Adjust the variant cut off parameters.
The sequence variant data used in this example has been filtered using AgileGeneFilterer so those variants with a
RS number can be identified. Since sequence variants with a RS number are probably true positives use this to set the cut off values which discord false positives, but retain true positives.
Select the Only SNPs with a RS number option in the Variant status panel. Then increase the Minimum read depth
and Minor allele cut off values in the Read depth options panel until sequence variants start to disappear, but the majority of sequence
variants are still visible. If the region is autozygous, try to remove all of the heterozygous variants. However some variants that appear to be heterozygous may remain if the region is duplicated
elsewhere in the genome. If sequence reads derived from the duplicated sequences are slightly divergent, but still mapped to the region of interest the divergent positions will appear as
heterozygous variants.
Viewing sequence variants not found in the 1000 Genome Project
Select the Only Unknown variants option in the Variant status panel to display sequence variants that have not been identified in the 1000
Genome Project. If the region is autozygous, the majority of the variants should be homozygous. If a large proportion of the variants are heterozygous, increase the
Minimum read depth and Minor allele cut off values in the Read depth options panel until the majority of
variants are homozygous. Select the Variant severity option in the Variant location and type panel and chane the value in the
Variant severity list to 0 to discord all variants that do not affect a protein's amino acid sequence.

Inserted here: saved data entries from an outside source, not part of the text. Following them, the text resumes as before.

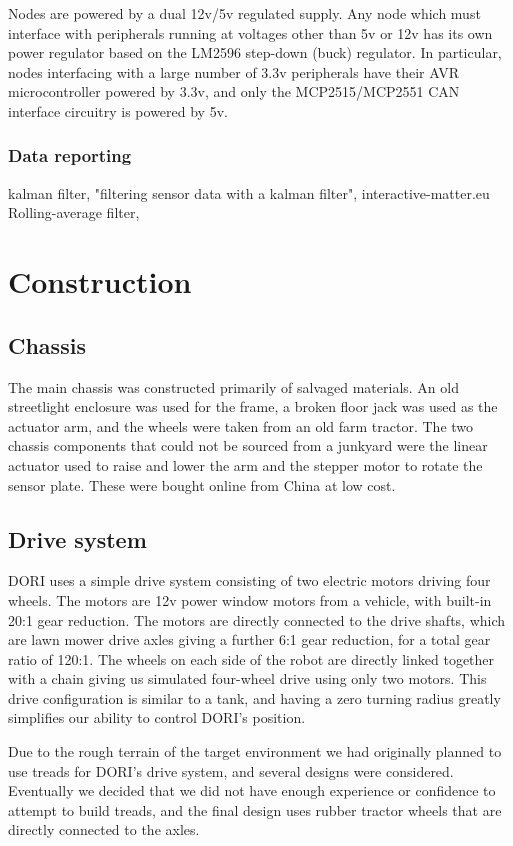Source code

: \documentclass[12pt]{article}
\newcommand{\brand}{}
\begin{document}
        Nodes are powered by a dual 12v/5v regulated supply. Any node which must interface with peripherals running at voltages other than 5v or 12v has its own power regulator based on the LM2596 step-down (buck) regulator. In particular, nodes interfacing with a large number of 3.3v peripherals have their AVR microcontroller powered by 3.3v, and only the \brand{MCP2515/MCP2551} CAN interface circuitry is powered by 5v.

        \subsubsection{Data reporting}
kalman filter, "filtering sensor data with a kalman filter", interactive-matter.eu
Rolling-average filter, 
\section{Construction}
    \subsection{Chassis}
The main chassis was constructed primarily of salvaged materials. An old streetlight enclosure was used for the frame, a broken floor jack was used as the actuator arm, and the wheels were taken from an old farm tractor. The two chassis components that could not be sourced from a junkyard were the linear actuator used to raise and lower the arm and the stepper motor to rotate the sensor plate. These were bought online from China at low cost.

    \subsection{Drive system}
    DORI uses a simple drive system consisting of two electric motors driving four wheels. The motors are 12v power window motors from a vehicle, with built-in 20:1 gear reduction. The motors are directly connected to the drive shafts, which are lawn mower drive axles giving a further 6:1 gear reduction, for a total gear ratio of 120:1. The wheels on each side of the robot are directly linked together with a chain giving us simulated four-wheel drive using only two motors. This drive configuration is similar to a tank, and having a zero turning radius greatly simplifies our ability to control DORI's position.

    Due to the rough terrain of the target environment we had originally planned to use treads for DORI's drive system, and several designs were considered. Eventually we decided that we did not have enough experience or confidence to attempt to build treads, and the final design uses rubber tractor wheels that are directly connected to the axles.
\end{document}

Exporting sequence variants
If the disease variant is thought to be autozygous selected the Homozygous option in the Export data options panel, while if the
disease is thought to be recessive, but the patient is not autozygous then select both the Homozygous and Exclude genes with only one heterozygous
variant options in the Export data options panel. However, if the disease is thought to be dominantly inherited do not select
either option. Choose, where to export variants from the Whole genome, Current chromosome or Selected region
(the region currently displayed) by selecting the appropriate option and then pressing the Export button. The exported sequence variants file generated while writing
this guide can be found here. A second ATOH7 sequence variant file was created that contained all the valid sequence variants from the entire genome was
created and then used in the user guide for AgileGeneFilter.